This non-randomized sample is the totality of oral cancer cases diagnosed between 1997 and 1999 at Francisco Gentil Lisbon Centre of Portuguese Institute of Oncology (Centro de Lisboa do Instituto Português de Oncologia Francisco Gentil). We examined the available records of all patients with oral cancer.
This research indicates that 80% of cases affected males. This finding is consistent with other oral cancer demographic reports(2,3,5).However gender is not a risk factor per se for oral cancer. This prevalence indicates the existence of other risk factors associated to the male gender, such as tabagic and alcoholic habits.

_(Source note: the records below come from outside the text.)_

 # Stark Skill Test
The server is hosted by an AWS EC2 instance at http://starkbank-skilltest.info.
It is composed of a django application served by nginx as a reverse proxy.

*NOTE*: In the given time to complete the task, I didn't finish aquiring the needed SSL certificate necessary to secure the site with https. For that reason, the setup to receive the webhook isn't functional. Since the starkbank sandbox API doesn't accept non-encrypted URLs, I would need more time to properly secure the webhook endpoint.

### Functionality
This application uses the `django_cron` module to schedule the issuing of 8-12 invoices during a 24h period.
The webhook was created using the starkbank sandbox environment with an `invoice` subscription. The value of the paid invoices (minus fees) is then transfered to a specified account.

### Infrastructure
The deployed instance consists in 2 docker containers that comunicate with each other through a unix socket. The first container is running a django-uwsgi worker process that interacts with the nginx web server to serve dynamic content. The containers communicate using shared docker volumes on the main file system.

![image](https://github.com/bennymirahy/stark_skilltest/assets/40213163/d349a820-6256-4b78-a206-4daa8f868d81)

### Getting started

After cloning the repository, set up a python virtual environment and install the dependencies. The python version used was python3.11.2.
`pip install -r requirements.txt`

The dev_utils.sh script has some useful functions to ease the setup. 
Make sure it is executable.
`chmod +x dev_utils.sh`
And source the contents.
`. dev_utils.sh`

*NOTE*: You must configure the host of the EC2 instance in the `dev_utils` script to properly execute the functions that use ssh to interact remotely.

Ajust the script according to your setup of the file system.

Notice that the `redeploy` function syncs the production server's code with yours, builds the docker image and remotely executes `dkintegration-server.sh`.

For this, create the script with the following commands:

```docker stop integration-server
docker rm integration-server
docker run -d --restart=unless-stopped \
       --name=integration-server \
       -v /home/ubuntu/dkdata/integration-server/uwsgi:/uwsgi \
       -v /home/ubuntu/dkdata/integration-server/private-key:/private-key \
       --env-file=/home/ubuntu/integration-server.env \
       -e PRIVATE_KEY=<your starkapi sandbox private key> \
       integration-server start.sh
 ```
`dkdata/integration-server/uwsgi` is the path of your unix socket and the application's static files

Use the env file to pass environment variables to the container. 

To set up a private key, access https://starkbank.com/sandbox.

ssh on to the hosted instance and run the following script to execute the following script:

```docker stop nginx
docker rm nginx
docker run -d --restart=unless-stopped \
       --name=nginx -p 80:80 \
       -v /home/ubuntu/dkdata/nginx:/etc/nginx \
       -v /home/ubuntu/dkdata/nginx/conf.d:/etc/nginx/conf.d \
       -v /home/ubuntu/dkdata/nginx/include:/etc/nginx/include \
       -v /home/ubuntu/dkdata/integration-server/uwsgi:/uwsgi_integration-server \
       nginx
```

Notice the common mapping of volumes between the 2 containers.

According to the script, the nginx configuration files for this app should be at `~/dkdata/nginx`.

The most frequent anatomical location was the tongue. This is supported by other studies that showed the tongue as the main organ involved, when excluding the lip regions(15-17). The existence of approximately 11% tumours involving overlapping regions, 74,3% of which are stage T4 is indicative of late diagnosis.
The patients average age of 62,2 years-old along with the standard deviation of approximately 12 years were consistent with other reports in general, and confirms the suggestion to adopt screening appointments for patients with certain risk factors. Based on our results, screening appointments targeted to individuals over 50 years old and/or alcohol consumers could raise the number of early diagnosis and therefore increase treatment outcome. Moreover, monitoring pre-malignant lesions may also contribute to early diagnosis of SCC(5). Our research indicates that the most frequent histopathological type of oral tumour is SCC (84,1%) which corroborates other studies findings (18).

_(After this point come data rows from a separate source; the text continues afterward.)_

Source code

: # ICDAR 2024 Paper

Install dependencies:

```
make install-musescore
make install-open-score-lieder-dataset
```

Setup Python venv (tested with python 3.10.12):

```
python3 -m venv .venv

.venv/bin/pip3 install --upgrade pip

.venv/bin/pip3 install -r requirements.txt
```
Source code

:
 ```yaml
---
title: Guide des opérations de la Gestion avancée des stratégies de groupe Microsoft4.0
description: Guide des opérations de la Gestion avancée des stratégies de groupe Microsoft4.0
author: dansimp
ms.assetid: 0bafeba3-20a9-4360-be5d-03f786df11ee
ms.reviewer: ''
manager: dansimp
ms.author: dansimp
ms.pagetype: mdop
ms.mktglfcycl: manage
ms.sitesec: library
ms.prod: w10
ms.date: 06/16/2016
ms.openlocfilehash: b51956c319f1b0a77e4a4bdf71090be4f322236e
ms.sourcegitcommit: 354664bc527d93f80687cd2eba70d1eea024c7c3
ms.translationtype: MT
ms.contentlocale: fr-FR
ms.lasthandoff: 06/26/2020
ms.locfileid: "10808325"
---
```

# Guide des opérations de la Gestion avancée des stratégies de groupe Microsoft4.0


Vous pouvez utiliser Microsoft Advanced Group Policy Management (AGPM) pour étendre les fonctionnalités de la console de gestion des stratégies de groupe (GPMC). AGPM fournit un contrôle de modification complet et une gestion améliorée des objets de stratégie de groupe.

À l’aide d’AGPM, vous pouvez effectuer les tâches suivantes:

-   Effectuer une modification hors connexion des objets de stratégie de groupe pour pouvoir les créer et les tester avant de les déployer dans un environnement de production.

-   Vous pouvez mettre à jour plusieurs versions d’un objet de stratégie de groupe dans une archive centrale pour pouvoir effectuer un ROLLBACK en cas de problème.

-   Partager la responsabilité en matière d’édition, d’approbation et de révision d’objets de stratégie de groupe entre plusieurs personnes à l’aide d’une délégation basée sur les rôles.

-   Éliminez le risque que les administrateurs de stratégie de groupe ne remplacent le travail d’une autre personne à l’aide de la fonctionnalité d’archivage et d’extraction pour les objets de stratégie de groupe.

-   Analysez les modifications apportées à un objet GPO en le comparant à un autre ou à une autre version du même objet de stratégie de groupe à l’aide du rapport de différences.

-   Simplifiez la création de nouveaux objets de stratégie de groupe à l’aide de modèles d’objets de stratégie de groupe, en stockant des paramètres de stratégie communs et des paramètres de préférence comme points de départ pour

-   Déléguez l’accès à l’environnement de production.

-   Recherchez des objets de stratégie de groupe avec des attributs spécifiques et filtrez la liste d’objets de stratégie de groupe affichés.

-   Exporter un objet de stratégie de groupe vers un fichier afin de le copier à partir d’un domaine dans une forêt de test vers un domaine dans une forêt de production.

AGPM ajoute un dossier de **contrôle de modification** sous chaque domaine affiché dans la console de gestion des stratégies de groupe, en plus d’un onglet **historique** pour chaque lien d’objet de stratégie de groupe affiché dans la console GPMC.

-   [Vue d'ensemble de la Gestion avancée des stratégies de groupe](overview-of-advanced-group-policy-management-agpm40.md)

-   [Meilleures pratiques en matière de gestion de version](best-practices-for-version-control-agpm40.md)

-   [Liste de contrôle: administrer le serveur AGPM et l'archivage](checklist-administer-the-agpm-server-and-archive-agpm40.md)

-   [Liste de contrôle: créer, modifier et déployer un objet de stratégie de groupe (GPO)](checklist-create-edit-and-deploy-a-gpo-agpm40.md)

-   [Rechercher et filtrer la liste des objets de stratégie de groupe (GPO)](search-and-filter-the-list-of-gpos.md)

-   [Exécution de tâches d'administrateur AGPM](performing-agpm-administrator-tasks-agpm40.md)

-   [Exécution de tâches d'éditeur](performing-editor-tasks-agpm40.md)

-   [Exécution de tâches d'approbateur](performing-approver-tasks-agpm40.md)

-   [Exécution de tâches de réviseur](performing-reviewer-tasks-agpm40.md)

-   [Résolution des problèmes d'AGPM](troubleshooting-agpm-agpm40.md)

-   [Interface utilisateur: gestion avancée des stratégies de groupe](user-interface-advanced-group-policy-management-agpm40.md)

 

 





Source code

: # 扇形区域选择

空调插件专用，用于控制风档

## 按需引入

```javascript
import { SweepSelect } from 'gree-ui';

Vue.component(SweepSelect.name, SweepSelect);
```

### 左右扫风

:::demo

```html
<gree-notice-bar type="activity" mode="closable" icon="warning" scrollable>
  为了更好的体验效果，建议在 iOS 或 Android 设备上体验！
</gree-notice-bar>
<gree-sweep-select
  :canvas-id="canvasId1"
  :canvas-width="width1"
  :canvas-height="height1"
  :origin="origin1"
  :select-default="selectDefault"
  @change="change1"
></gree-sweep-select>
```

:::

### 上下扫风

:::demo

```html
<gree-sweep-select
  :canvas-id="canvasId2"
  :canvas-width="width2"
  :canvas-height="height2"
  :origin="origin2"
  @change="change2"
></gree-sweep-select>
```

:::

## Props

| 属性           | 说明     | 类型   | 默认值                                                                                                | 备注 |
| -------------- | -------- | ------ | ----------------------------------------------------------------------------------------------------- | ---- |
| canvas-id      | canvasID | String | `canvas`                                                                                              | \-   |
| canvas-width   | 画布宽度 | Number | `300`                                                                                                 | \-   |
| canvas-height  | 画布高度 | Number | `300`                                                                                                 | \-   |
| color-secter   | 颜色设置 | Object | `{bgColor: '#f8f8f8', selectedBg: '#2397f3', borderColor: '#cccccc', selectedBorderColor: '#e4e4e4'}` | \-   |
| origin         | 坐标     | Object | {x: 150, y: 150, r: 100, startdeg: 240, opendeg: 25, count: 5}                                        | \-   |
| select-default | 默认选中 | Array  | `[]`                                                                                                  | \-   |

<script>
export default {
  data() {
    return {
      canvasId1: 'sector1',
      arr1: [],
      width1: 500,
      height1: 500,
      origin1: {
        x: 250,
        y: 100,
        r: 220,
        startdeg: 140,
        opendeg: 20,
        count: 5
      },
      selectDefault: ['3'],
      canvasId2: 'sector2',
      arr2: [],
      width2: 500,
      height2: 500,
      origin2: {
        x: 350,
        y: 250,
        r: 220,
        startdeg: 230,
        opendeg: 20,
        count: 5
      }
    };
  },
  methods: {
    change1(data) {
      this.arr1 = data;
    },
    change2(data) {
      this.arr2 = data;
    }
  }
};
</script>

Despite the progress in diagnosis and treatment of oral cancer the survival rates are lower in comparison to other types of cancer. This may be related to late diagnosis in the majority of cases. In our report, T3 and T4 tumours were extremely high 50% and the involvement of regional lymph nodes were present in 40,6% of the patients. Once that lymph nodes involvement is an oral cancer prognosis sign, histological analysis of the sentinel node may provide specific information about ganglia involvement circumventing the limitations of clinical and imaging methods (19-20).

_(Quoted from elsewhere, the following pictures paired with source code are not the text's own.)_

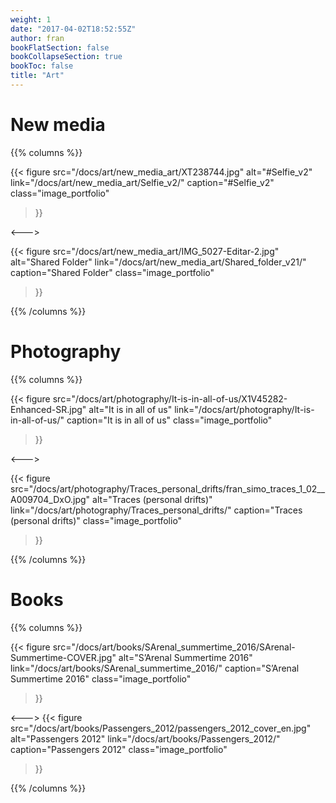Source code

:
 ```yaml
---
weight: 1
date: "2017-04-02T18:52:55Z"
author: fran
bookFlatSection: false
bookCollapseSection: true
bookToc: false
title: "Art"
---
```


# New media

{{% columns %}}

{{< figure
  src="/docs/art/new_media_art/XT238744.jpg"
  alt="#Selfie_v2"
  link="/docs/art/new_media_art/Selfie_v2/"
  caption="#Selfie_v2"
  class="image_portfolio"
>}}

<--->

{{< figure
  src="/docs/art/new_media_art/IMG_5027-Editar-2.jpg"
  alt="Shared Folder"
  link="/docs/art/new_media_art/Shared_folder_v21/"
  caption="Shared Folder"
  class="image_portfolio"
>}}



{{% /columns %}}

# Photography 

{{% columns %}}

{{< figure
  src="/docs/art/photography/It-is-in-all-of-us/X1V45282-Enhanced-SR.jpg"
  alt="It is in all of us"
  link="/docs/art/photography/It-is-in-all-of-us/"
  caption="It is in all of us"
  class="image_portfolio"
>}}


<--->

{{< figure
  src="/docs/art/photography/Traces_personal_drifts/fran_simo_traces_1_02__A009704_DxO.jpg"
  alt="Traces (personal drifts)"
  link="/docs/art/photography/Traces_personal_drifts/"
  caption="Traces (personal drifts)"
  class="image_portfolio"
>}}



{{% /columns %}}

# Books

{{% columns %}}

{{< figure
  src="/docs/art/books/SArenal_summertime_2016/SArenal-Summertime-COVER.jpg"
  alt="S’Arenal Summertime 2016"
  link="/docs/art/books/SArenal_summertime_2016/"
  caption="S’Arenal Summertime 2016"
  class="image_portfolio"
>}}

<--->
{{< figure
  src="/docs/art/books/Passengers_2012/passengers_2012_cover_en.jpg"
  alt="Passengers 2012"
  link="/docs/art/books/Passengers_2012/"
  caption="Passengers 2012"
  class="image_portfolio"
>}}


{{% /columns %}}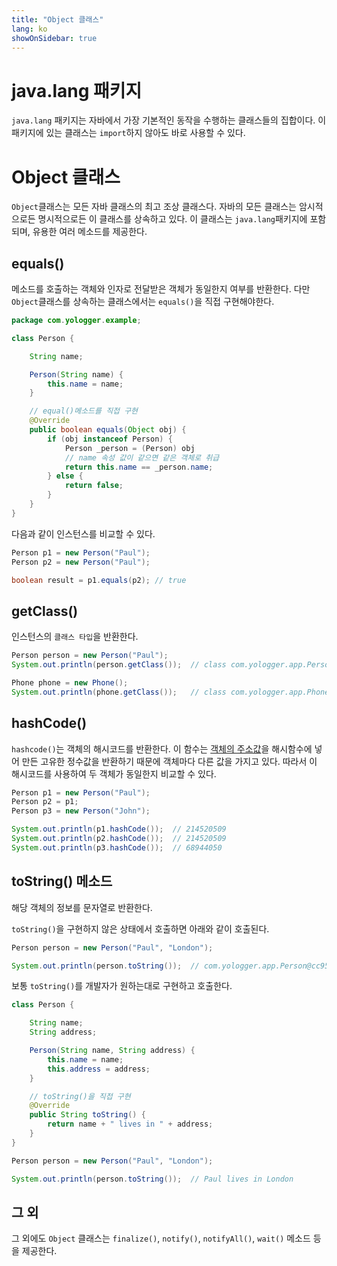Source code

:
 ```yaml
---
title: "Object 클래스"
lang: ko
showOnSidebar: true
---
```


# java.lang 패키지
`java.lang` 패키지는 자바에서 가장 기본적인 동작을 수행하는 클래스들의 집합이다. 이 패키지에 있는 클래스는 `import`하지 않아도 바로 사용할 수 있다. 

# Object 클래스
`Object`클래스는 모든 자바 클래스의 최고 조상 클래스다. 자바의 모든 클래스는 암시적으로든 명시적으로든 이 클래스를 상속하고 있다. 이 클래스는 `java.lang`패키지에 포함되며, 유용한 여러 메소드를 제공한다.

## equals()
메소드를 호출하는 객체와 인자로 전달받은 객체가 동일한지 여부를 반환한다. 다만 `Object`클래스를 상속하는 클래스에서는 `equals()`을 직접 구현해야한다.
``` java
package com.yologger.example;

class Person {

    String name;

    Person(String name) {
        this.name = name;
    }

    // equal()메소드를 직접 구현
    @Override
    public boolean equals(Object obj) {
        if (obj instanceof Person) {
            Person _person = (Person) obj
            // name 속성 값이 같으면 같은 객체로 취급
            return this.name == _person.name;
        } else {
            return false;
        }
    }
}
```
다음과 같이 인스턴스를 비교할 수 있다.
``` java
Person p1 = new Person("Paul");
Person p2 = new Person("Paul");

boolean result = p1.equals(p2); // true
```
## getClass()
인스턴스의 `클래스 타입`을 반환한다. 
``` java
Person person = new Person("Paul");
System.out.println(person.getClass());  // class com.yologger.app.Person

Phone phone = new Phone();
System.out.println(phone.getClass());   // class com.yologger.app.Phone
```

## hashCode()
`hashcode()`는 객체의 해시코드를 반환한다. 이 함수는 <u>객체의 주소값</u>을 해시함수에 넣어 만든 고유한 정수값을 반환하기 때문에 객체마다 다른 값을 가지고 있다. 따라서 이 해시코드를 사용하여 두 객체가 동일한지 비교할 수 있다.
``` java
Person p1 = new Person("Paul");
Person p2 = p1;
Person p3 = new Person("John");

System.out.println(p1.hashCode());  // 214520509
System.out.println(p2.hashCode());  // 214520509
System.out.println(p3.hashCode());  // 68944050
```
## toString() 메소드
해당 객체의 정보를 문자열로 반환한다.

`toString()`을 구현하지 않은 상태에서 호출하면 아래와 같이 호출된다.
``` java
Person person = new Person("Paul", "London");

System.out.println(person.toString());  // com.yologger.app.Person@cc952bd
```
보통 `toString()`를 개발자가 원하는대로 구현하고 호출한다.
``` java
class Person {

    String name;
    String address;

    Person(String name, String address) {
        this.name = name;
        this.address = address;
    }

    // toString()을 직접 구현
    @Override
    public String toString() {
        return name + " lives in " + address;
    }
}

Person person = new Person("Paul", "London");

System.out.println(person.toString());  // Paul lives in London
```


## 그 외 
그 외에도 `Object` 클래스는 `finalize()`, `notify()`, `notifyAll()`, `wait()` 메소드 등을 제공한다.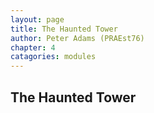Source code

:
 ```yaml
---
layout: page
title: The Haunted Tower
author: Peter Adams (PRAEst76)
chapter: 4
catagories: modules
---
```

## The Haunted Tower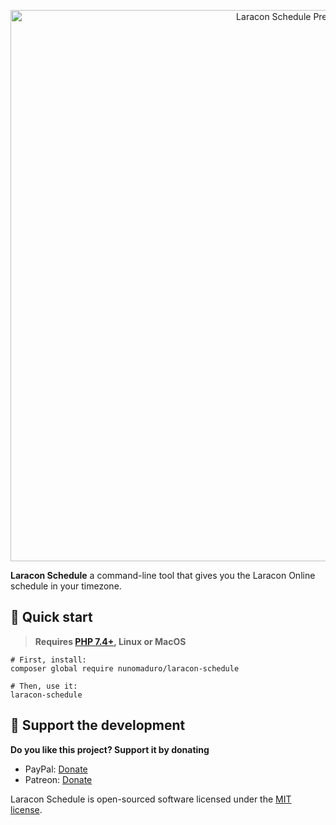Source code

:<p align="center">
  <img src="https://raw.githubusercontent.com/nunomaduro/laracon-schedule/master/art/readme.png" width="882" alt="Laracon Schedule Preview">
</p>

**Laracon Schedule** a command-line tool that gives you the Laracon Online schedule in your timezone.

## 🚀 Quick start

> **Requires [PHP 7.4+](https://php.net/releases/), Linux or MacOS**

```
# First, install:
composer global require nunomaduro/laracon-schedule

# Then, use it:
laracon-schedule
```

## 💖 Support the development
**Do you like this project? Support it by donating**

- PayPal: [Donate](https://www.paypal.com/cgi-bin/webscr?cmd=_s-xclick&hosted_button_id=66BYDWAT92N6L)
- Patreon: [Donate](https://www.patreon.com/nunomaduro)

Laracon Schedule is open-sourced software licensed under the [MIT license](LICENSE.md).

In our sample a great number of patients received radiation treatment. Once that radiotherapy is planned to be used in a great number of patients, a pre-treatment evaluation should be undertaken in order to apply preventive measures to minimize collateral effects (21-22).
At 1 year follow-up 40% of the patients were disease-free. This finding is similar to other authors studies(23). Our 5 year follow-up indicates that the percentage of disease-free patients, 26,5%, is not as high as in other reports(16-18). These low results may be explained by the fact that our sample is from an oncological hospital, where many patients are referred to palliative treatment for advanced tumours and also because part of the population has no primary oral care assistance.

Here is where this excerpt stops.